GLENWOOD SPRINGS, Colo. (AP) — The federal government on Friday said it will cancel 25 oil and gas leases in central Colorado’s White River National Forest, reversing what it called faulty environmental reviews on the leases that were issued between 1995 and 2012.

The Bureau of Land Management said it was canceling leases in the Thompson Divide — an area southwest of Aspen that has been the subject of aggressive lobbying by groups and municipalities that depend on the outdoor recreation industry.

The agency said it would apply new stipulations for other leases on forest land that are not currently producing oil or gas, and make minor or no adjustments to producing leases.

“Drilling in this area would have put the area’s ranching and tourism economies at risk,” said Pete Maysmith, executive director of Conservation Colorado.

Energy firms recently had been pushing for another review of forest leases following a study that greatly increased the estimated abundance of natural gas in western Colorado, the Glenwood Springs Post Independent reported (http://bit.ly/2afZsBr ).

The bureau’s decision will be open for a 30-day public comment period starting Aug. 5.

Two years ago, the federal government made more than 90 percent of the 2.2-million-acre White River National Forest off-limits to energy exploration.
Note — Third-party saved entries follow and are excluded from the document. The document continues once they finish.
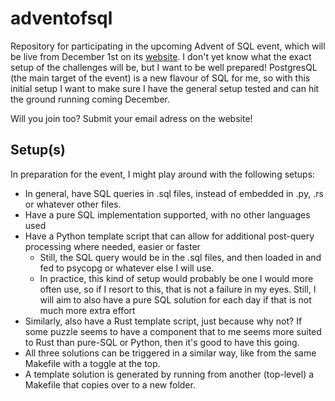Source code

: # adventofsql
Repository for participating in the upcoming Advent of SQL event, which will be live from December 1st on its 
[website](https://www.adventofsql.com/). I don't yet know what the exact setup of the challenges will be, but I want to be well prepared! 
PostgresQL (the main target of the event) is a new flavour of SQL for me, so with this initial setup I want to make 
sure I have the general setup tested and can hit the ground running coming December.

Will you join too? Submit your email adress on the website!

## Setup(s)

In preparation for the event, I might play around with the following setups:
- In general, have SQL queries in .sql files, instead of embedded in .py, .rs or whatever other files.
- Have a pure SQL implementation supported, with no other languages used
- Have a Python template script that can allow for additional post-query processing where needed, easier or faster
  - Still, the SQL query would be in the .sql files, and then loaded in and fed to psycopg or whatever else I will use. 
  - In practice, this kind of setup would probably be one I would more often use, so if I resort to this, that is not
    a failure in my eyes. Still, I will aim to also have a pure SQL solution for each day if that is not much more extra
    effort
- Similarly, also have a Rust template script, just because why not? If some puzzle seems to have a component that
    to me seems more suited to Rust than pure-SQL or Python, then it's good to have this going.
- All three solutions can be triggered in a similar way, like from the same Makefile with a toggle at the top.
- A template solution is generated by running from another (top-level) a Makefile that copies over to a new folder.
Last year, White River Forest Supervisor Scott Fitzwilliams removed the Thompson Divide from new leasing for the next two decades.

The forest stretches from the Continental Divide to the western slope of Colorado’s Rocky Mountains and includes renowned ski resorts like Breckenridge, Vail and Aspen.

The agency conducted a study that led to Friday’s decision because the leases were issued either without formal adoption of a 1993 U.S. Forest Service environmental review or because the BLM didn’t do its own review in the first place.

While applauding the cancellations, some conservationists criticized the agency for not ruling out all leasing in the White River forest.

“Important fish and wildlife habitat will be affected by development of the other leases,” said Kate Zimmerman, public lands policy director for the National Wildlife Federation.